(TASK STATEMENT) In the records below, find the line that contains "Now consider an" and the line that contains "all jobs have", then retype exactly those two lines and every line between them.

((

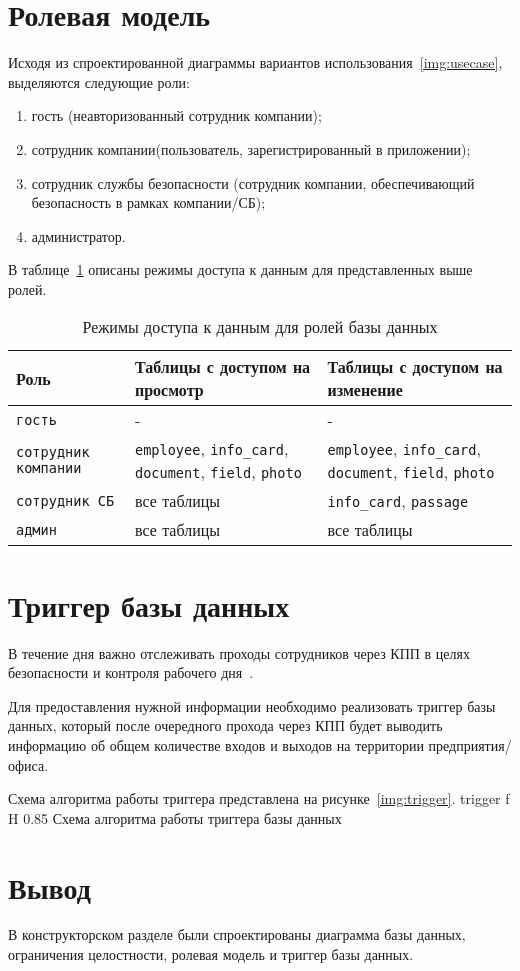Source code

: \section{Ролевая модель}

Исходя из спроектированной диаграммы вариантов использования~\ref{img:usecase}, выделяются следующие роли:
\begin{enumerate}
	\item гость (неавторизованный сотрудник компании);
	\item сотрудник компании(пользователь, зарегистрированный в приложении);
	\item сотрудник службы безопасности (сотрудник компании, обеспечивающий безопасность в рамках компании/СБ);
	\item администратор.
\end{enumerate}

В таблице~\ref{table:roles} описаны режимы доступа к данным для представленных выше ролей.
\begin{table}[!ht]
	\centering
	\caption{\label{table:roles} Режимы доступа к данным для ролей базы данных}
	\begin{tabularx}{\textwidth}{|X|X|X|}
		\hline
		Роль & Таблицы с доступом на просмотр &  Таблицы с доступом на изменение \\ \hline
		\texttt{гость} & - & - \\ \hline
		\texttt{сотрудник компании} & \texttt{employee}, \texttt{info\_card}, \texttt{document}, \texttt{field}, \texttt{photo} & \texttt{employee}, \texttt{info\_card}, \texttt{document}, \texttt{field}, \texttt{photo} \\ \hline
		\texttt{сотрудник СБ} & все таблицы & \texttt{info\_card}, \texttt{passage} \\ \hline
		\texttt{админ} & все таблицы & все таблицы \\ \hline
	\end{tabularx}
\end{table}

\section{Триггер базы данных}

В течение дня важно отслеживать проходы сотрудников через КПП в целях безопасности и контроля рабочего дня~\cite{introCPP}.

Для предоставления нужной информации необходимо реализовать триггер базы данных, который после очередного прохода через КПП будет выводить информацию об общем количестве входов и выходов на территории предприятия/офиса.

Схема алгоритма работы триггера представлена на рисунке~\ref{img:trigger}.
	{trigger}
	{f}
	{H}
	{0.85\textwidth}
	{Схема алгоритма работы триггера базы данных}

\section*{Вывод}

В конструкторском разделе были спроектированы диаграмма базы данных, ограничения целостности, ролевая модель и триггер базы данных.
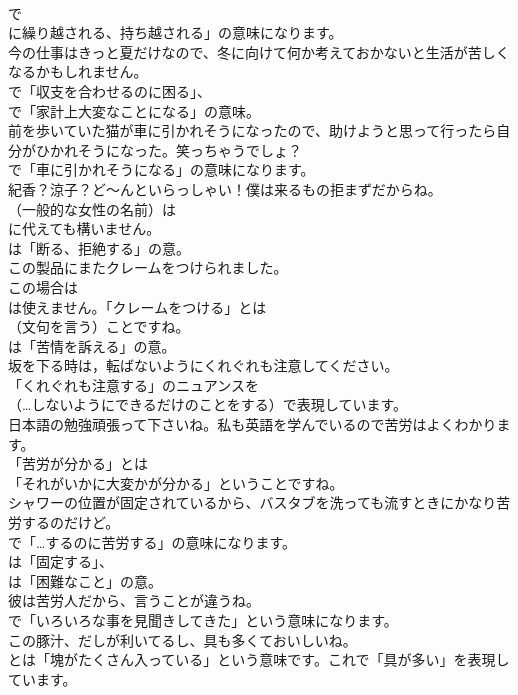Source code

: \documentclass[8pt]{extreport}
\begin{document}
\begin{CJK}{UTF8}{min}
\\	で
\\	に繰り越される、持ち越される」の意味になります。	
\\	今の仕事はきっと夏だけなので、冬に向けて何か考えておかないと生活が苦しくなるかもしれません。 
\\	で「収支を合わせるのに困る」、
\\	で「家計上大変なことになる」の意味。	
\\	前を歩いていた猫が車に引かれそうになったので、助けようと思って行ったら自分がひかれそうになった。笑っちゃうでしょ？ 
\\	で「車に引かれそうになる」の意味になります。	
\\	紀香？涼子？ど～んといらっしゃい！僕は来るもの拒まずだからね。 
\\	（一般的な女性の名前）は
\\	に代えても構いません。
\\	は「断る、拒絶する」の意。	
\\	この製品にまたクレームをつけられました。 
\\	この場合は 
\\	は使えません。「クレームをつける」とは 
\\	（文句を言う）ことですね。
\\	は「苦情を訴える」の意。	
\\	坂を下る時は，転ばないようにくれぐれも注意してください。 
\\	「くれぐれも注意する」のニュアンスを 
\\	（…しないようにできるだけのことをする）で表現しています。	
\\	日本語の勉強頑張って下さいね。私も英語を学んでいるので苦労はよくわかります。 
\\	「苦労が分かる」とは
\\	「それがいかに大変かが分かる」ということですね。	
\\	シャワーの位置が固定されているから、バスタブを洗っても流すときにかなり苦労するのだけど。 
\\	で「…するのに苦労する」の意味になります。
\\	は「固定する」、
\\	は「困難なこと」の意。	
\\	彼は苦労人だから、言うことが違うね。 
\\	で「いろいろな事を見聞きしてきた」という意味になります。	
\\	この豚汁、だしが利いてるし、具も多くておいしいね。 
\\	とは「塊がたくさん入っている」という意味です。これで「具が多い」を表現しています。

\end{CJK}
\end{document}
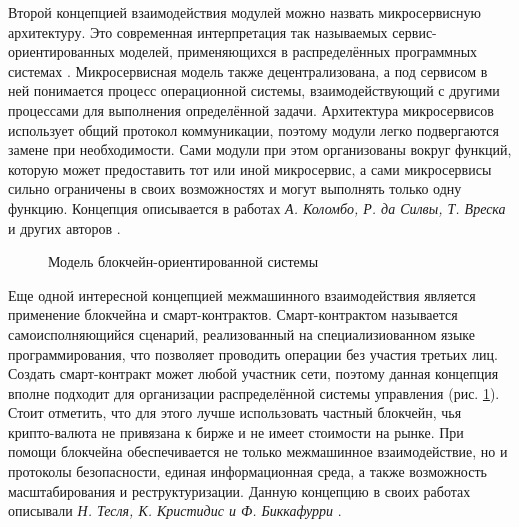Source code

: Второй концепцией взаимодействия модулей можно назвать микросервисную архитектуру. Это современная интерпретация так называемых сервис-ориентированных моделей, применяющихся в распределённых программных системах \cite{Barry2014}. Микросервисная модель также децентрализована, а под сервисом в ней понимается процесс операционной системы, взаимодействующий с другими процессами для выполнения определённой задачи. Архитектура микросервисов использует общий протокол коммуникации, поэтому модули легко подвергаются замене при необходимости. Сами модули при этом организованы вокруг функций, которую может предоставить тот или иной микросервис, а сами микросервисы сильно ограничены в своих возможностях и могут выполнять только одну функцию. Концепция описывается в работах \textit{А. Коломбо, Р. да Силвы, Т. Вреска} и других авторов \cite{daSilva201687, Vresk7522321, Colombo201567}.

\begin{figure}[ht]
	\caption{Модель блокчейн-ориентированной системы}\label{fig:bc-system}
\end{figure}

Еще одной интересной концепцией межмашинного взаимодействия является применение блокчейна и смарт-контрактов. Смарт-контрактом называется самоисполняющийся сценарий, реализованный на специализиованном языке программирования, что позволяет проводить операции без участия третьих лиц. Создать смарт-контракт может любой участник сети, поэтому данная концепция вполне подходит для организации распределённой системы управления (рис. \cref{fig:bc-system}). Стоит отметить, что для этого лучше использовать частный блокчейн, чья крипто-валюта не привязана к бирже и не имеет стоимости на рынке. При помощи блокчейна обеспечивается не только межмашинное взаимодействие, но и протоколы безопасности, единая информационная среда, а также возможность масштабирования и реструктуризации. Данную концепцию в своих работах описывали \textit{Н. Тесля, К. Кристидис и Ф. Биккафурри} \cite{Teslya2017, 7467408, 3098954-3098983}.

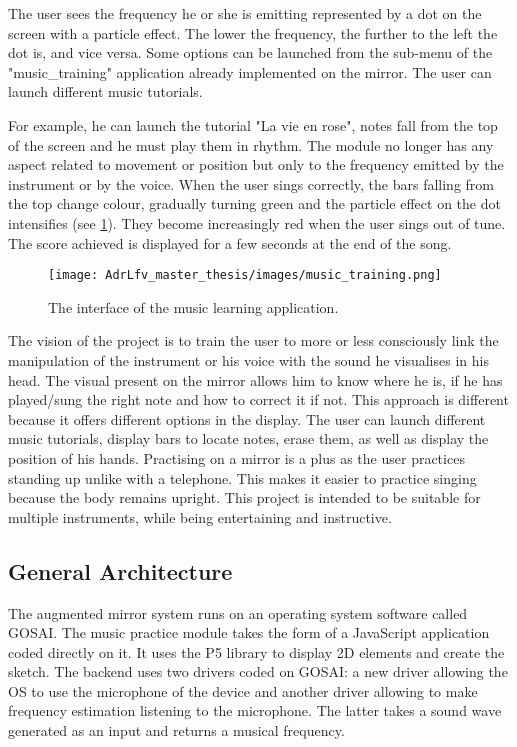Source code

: The user sees the frequency he or she is emitting represented by a dot on the screen with a particle effect. The lower the frequency, the further to the left the dot is, and vice versa. Some options can be launched from the sub-menu of the "music\_training" application already
implemented on the mirror. The user can launch different music tutorials.

For example, he can launch the tutorial "La vie en rose", notes fall from the top of the screen and he must play them in rhythm. The module no longer has any aspect related to movement or position but only to the frequency emitted by the instrument or by the voice.
When the user sings correctly, the bars falling from the top change colour, gradually turning green and the particle effect on the dot intensifies (see \ref{fig:music_training}). They become increasingly red when the user sings out of tune. The score achieved is displayed for a few seconds at the end of the song.

\begin{figure}[h]
    \centering
    \texttt{[image: AdrLfv\_master\_thesis/images/music\_training.png]}
    \caption{The interface of the music learning application.}
    \label{fig:music_training}
\end{figure}

The vision of the project is to train the user to more or less consciously link the manipulation of the instrument or his voice with the sound he visualises in his head. The visual present on the mirror allows him to know where he is, if he has played/sung the right note and how to correct it if not.
This approach is different because it offers different options in the display. The user can launch different music tutorials, display bars to locate notes, erase them, as well as display the position of his hands.
Practising on a mirror is a plus as the user practices standing up unlike with a telephone. This makes it easier to practice singing because the body remains upright. This project is intended to be suitable for multiple instruments, while being entertaining and instructive.

\subsection{General Architecture}

The augmented mirror system runs on an operating system software called GOSAI. The music practice module takes the form of a JavaScript application coded directly on it. It uses the P5 library to display 2D elements and create the sketch. The backend uses two drivers coded on GOSAI: a new driver allowing the OS to use the microphone of the device and another driver allowing to make frequency estimation listening to the microphone. The latter takes a sound wave generated as an input and returns a musical frequency.

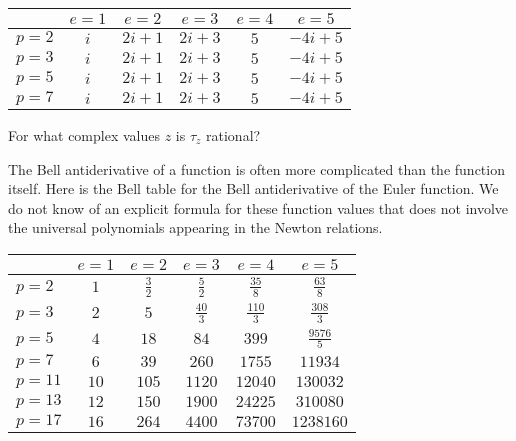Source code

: \documentclass[a4paper]{article}
\begin{document}
\begin{example}
\begin{center}
\begin{tabular}{| l | | c | c | c | c | c |}
\hline
& $e = 1$ & $e = 2$ & $e = 3$ & $e = 4$ & $e = 5$\\
\hline
\hline
$p = 2$ & $i$ & $2 i + 1$ & $2 i + 3$ & $5$ & $-4 i + 5$ \\
\hline
$p = 3$ & $i$ & $2 i + 1$ & $2 i + 3$ & $5$ & $-4 i + 5$ \\
\hline
$p = 5$ & $i$ & $2 i + 1$ & $2 i + 3$ & $5$ & $-4 i + 5$ \\
\hline
$p = 7$ & $i$ & $2 i + 1$ & $2 i + 3$ & $5$ & $-4 i + 5$ \\
\hline
\end{tabular}
\end{center}
\end{example}

\begin{exercise}
For what complex values $z$ is $\tau_z$ rational?
\end{exercise}

\begin{example}
The Bell antiderivative of a function is often more complicated than the function itself. Here is the Bell table for the Bell antiderivative of the Euler function. We do not know of an explicit formula for these function values that does not involve the universal polynomials appearing in the Newton relations.
\vskip10pt
\begin{center}

\begin{tabular}{| l | | c | c | c | c | c |}
\hline
& $e = 1$ & $e = 2$ & $e = 3$ & $e = 4$ & $e = 5$\\
\hline
\hline
$p = 2$ & $1$ & $\frac{3}{2}$ & $\frac{5}{2}$ & $\frac{35}{8}$ & $\frac{63}{8}$ \\
\hline
$p = 3$ & $2$ & $5$ & $\frac{40}{3}$ & $\frac{110}{3}$ & $\frac{308}{3}$ \\
\hline
$p = 5$ & $4$ & $18$ & $84$ & $399$ & $\frac{9576}{5}$ \\
\hline
$p = 7$ & $6$ & $39$ & $260$ & $1755$ & $11934$ \\
\hline
$p = 11$ & $10$ & $105$ & $1120$ & $12040$ & $130032$ \\
\hline
$p = 13$ & $12$ & $150$ & $1900$ & $24225$ & $310080$ \\
\hline
$p = 17$ & $16$ & $264$ & $4400$ & $73700$ & $1238160$ \\
\hline
\end{tabular}
\end{center}

\end{example}
\end{document}
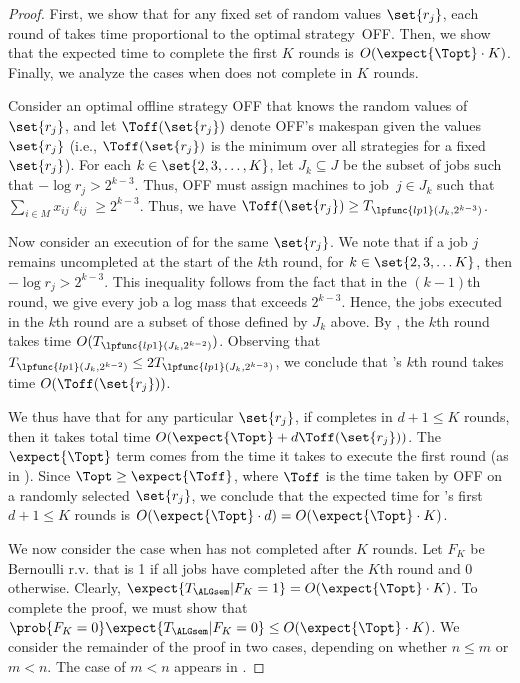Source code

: \begin{proof}
  First, we show that for any fixed set of random values $\set{r_j}$,
  each round of \ALGsem takes time proportional to the optimal
  strategy~OFF.  Then, we show that the expected time to complete 
  the first $K$ rounds is $O(\expect{\Topt} \cdot K)$.  Finally, we analyze the
  cases when \ALGsem does not complete in $K$ rounds.
  
  Consider an optimal offline strategy OFF that knows the random
  values of $\set{r_j}$, and let $\Toff(\set{r_j})$ denote OFF's
  makespan given the values $\set{r_j}$ (i.e., $\Toff(\set{r_j})$ is
  the minimum over all strategies for a fixed $\set{r_j}$).
  For each $k\in\set{2,3,\ldots,K}$, let $J_k \subseteq J$ be the
  subset of jobs such that $-\log r_j > 2^{k-3}$.  Thus, OFF must
  assign machines to job~$j\in J_k$ such that
  $\sum_{i\in M} x_{ij} \ell_{ij} \geq 2^{k-3}$. Thus,  we have
  $\Toff(\set{r_j}) \geq T_{\lpfunc{lp1}(J_k,2^{k-3})}$.
  

  Now consider an execution of \ALGsem for the same $\set{r_j}$.  We
  note that if a job $j$ remains uncompleted at the start of the $k$th
  round, for $k\in\set{2,3,\ldots K}$, then $-\log r_j > 2^{k-3}$.
  This inequality follows from the fact that in the $(k-1)$th round,
  we give every job a log mass that exceeds $2^{k-3}$.  Hence,
  the jobs executed in the $k$th round are a subset of those
  defined by $J_k$ above.  By , the $k$th
  round takes time $O(T_{\lpfunc{lp1}(J_k,2^{k-2})})$.  Observing that
  $T_{\lpfunc{lp1}(J_k,2^{k-2})} \leq 2T_{\lpfunc{lp1}(J_k,2^{k-3})}$,
  we conclude that \ALGsem's $k$th round takes time
  $O(\Toff(\set{r_j}))$.
  
  We thus have that for any particular $\set{r_j}$, if \ALGsem
  completes in $d+1\leq K$ rounds, then it takes total time
  $O(\expect{\Topt} + d\Toff(\set{r_j}))$.  The $\expect{\Topt}$ term
  comes from the time it takes to execute the first round (as
  in ).  Since $\Topt \geq \expect{\Toff}$, where $\Toff$ is
  the time taken by OFF on a randomly selected $\set{r_j}$, we
  conclude that the expected time for \ALGsem's first $d+1 \leq K$
  rounds is $O(\expect{\Topt}\cdot d) = O(\expect{\Topt}\cdot K)$.
  
  We now consider the case when \ALGsem has not completed after $K$
  rounds.  Let $F_K$ be Bernoulli r.v. that is 1 if all jobs have
  completed after the $K$th round and 0 otherwise. Clearly,
  $\expect{T_{\ALGsem} | F_K = 1} = O(\expect{\Topt} \cdot K)$.  To
  complete the proof, we must show that $\prob{F_K = 0} \expect{T_{\ALGsem}
  | F_K = 0 } \leq O(\expect{\Topt} \cdot K)$.  We consider the remainder of
  the proof in two cases, depending on whether $n \leq m$ or $m < n$.
  The case of $m<n$ appears in .
  

\end{proof}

))

(YOUR SOLUTION)
  Now consider an execution of \ALGsem for the same $\set{r_j}$.  We
  note that if a job $j$ remains uncompleted at the start of the $k$th
  round, for $k\in\set{2,3,\ldots K}$, then $-\log r_j > 2^{k-3}$.
  This inequality follows from the fact that in the $(k-1)$th round,
  we give every job a log mass that exceeds $2^{k-3}$.  Hence,
  the jobs executed in the $k$th round are a subset of those
  defined by $J_k$ above.  By , the $k$th
  round takes time $O(T_{\lpfunc{lp1}(J_k,2^{k-2})})$.  Observing that
  $T_{\lpfunc{lp1}(J_k,2^{k-2})} \leq 2T_{\lpfunc{lp1}(J_k,2^{k-3})}$,
  we conclude that \ALGsem's $k$th round takes time
  $O(\Toff(\set{r_j}))$.
  
  We thus have that for any particular $\set{r_j}$, if \ALGsem
  completes in $d+1\leq K$ rounds, then it takes total time
  $O(\expect{\Topt} + d\Toff(\set{r_j}))$.  The $\expect{\Topt}$ term
  comes from the time it takes to execute the first round (as
  in ).  Since $\Topt \geq \expect{\Toff}$, where $\Toff$ is
  the time taken by OFF on a randomly selected $\set{r_j}$, we
  conclude that the expected time for \ALGsem's first $d+1 \leq K$
  rounds is $O(\expect{\Topt}\cdot d) = O(\expect{\Topt}\cdot K)$.
  
  We now consider the case when \ALGsem has not completed after $K$
  rounds.  Let $F_K$ be Bernoulli r.v. that is 1 if all jobs have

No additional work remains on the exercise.